• Summary of Corporate Social Responsibility (CSR) in newly approved The Companies Act, 2012. India

    Posted on August 21, 2013 by manvel alur in Uncategorized.

    The Companies Act, 2012, includes Corporate Social Responsibility (CSR) as a critical component. While this will increase social spending, employment and corporate branding, it will not directly help internalize sustainability within the core of a business. Below is a summary of the CSR component of the new Bill.

    The newly Parliament approved Companies Act, 2012, supersedes the Companies Act of 1956. The Rajya Sabha passed the Bill on 8th August 2013, and it is expected that the Rules will be finalized by April 2014.

    The main provisions of the new Act, with respect to Corporate Social Responsibility (CSR) are included in Clause 135.

    The main reason for inclusion of CSR in the Act is to enhance the accountability on the part of Companies. The main provisions include:

    • CSR Committee of the Board:
      Every company having specified net worth* or turnover or net profit during any financial year shall constitute the CSR Committee of the Board. The Board consisting of three or more directors, out of which at least one director shall be an independent director. The composition of the committee shall be included in the Board’s Report (sub-section (3) of section 134).
      * Every company having net worth of rupees five hundred crore or more, or turnover of rupees one thousand crore or more or a net profit of rupees five crore or more during any financial year shall constitute a CSR Committee.
      • CSR Committee Responsibilities:
        CSR Policy: The Committee shall formulate policy including the activities specified in Schedule VII. The Board shall disclose the content of policy in its report and place on website, if any of the company. (Item (a) of sub-clause (4) of clause 135)
        CSR Expenditure: The Committee will recommend the amount of expenditure to be incurred on the activities referred to in clause (a); and
        Monitoring: The Board shall endeavour to ensure that at least two per cent (2%) of average net profits of the company made during three immediately preceding financial years shall be spent on such policy every year. If the company fails to spend such amount the Board shall give in its report the reasons for not spending [Clause (o) of sub-section (3) of section 134].
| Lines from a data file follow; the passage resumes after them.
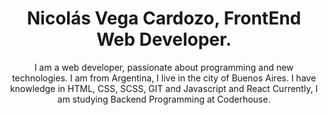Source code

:<div id="header" align="center">
    <h1 id="header" align="center">Nicolás Vega Cardozo, FrontEnd Web Developer.</h1>
    <p>I am a web developer, passionate about programming and new technologies. I am from Argentina, I live in the city of Buenos Aires. I have knowledge in HTML, CSS, SCSS, GIT and Javascript and React Currently, I am studying Backend Programming at Coderhouse.</p>

</div>
<!--



**NicolasVegaCardozo/NicolasVegaCardozo** is a ✨ _special_ ✨ repository because its `README.md` (this file) appears on your GitHub profile.

Here are some ideas to get you started:

- 🔭 I’m currently working on ...
- 🌱 I’m currently learning ...
- 👯 I’m looking to collaborate on ...
- 🤔 I’m looking for help with ...
- 💬 Ask me about ...
- 📫 How to reach me: ...
- 😄 Pronouns: ...
- ⚡ Fun fact: ...
-->
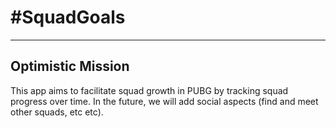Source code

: # \#SquadGoals
---
## Optimistic Mission
This app aims to facilitate squad growth in PUBG by tracking squad progress over time. In the future, we will add social aspects (find and meet other squads, etc etc).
    • Schedule VII: This section specifies the activities that may be included in their CSR Policies and activities:


    1. Eradicating extreme hunger and poverty;
    2. Promotion of education;
    3. Promoting gender equality and empowering women;
    4. Reducing child mortality and improving maternal health;
    5. Combating human immunodeficiency virus, acquired immune deficiency syndrome, malaria and other diseases;
    6. Ensuring environmental sustainability;
    7. Employment enhancing vocational skills; (viii) social business projects; and
    8. Contribution to the Prime Minister’s National Relief Fund or any other fund set up by the Central Government or the State Governments for socio-economic development and relief and funds for the welfare of the Scheduled Castes, the Scheduled Tribes, other backward classes, minorities and women.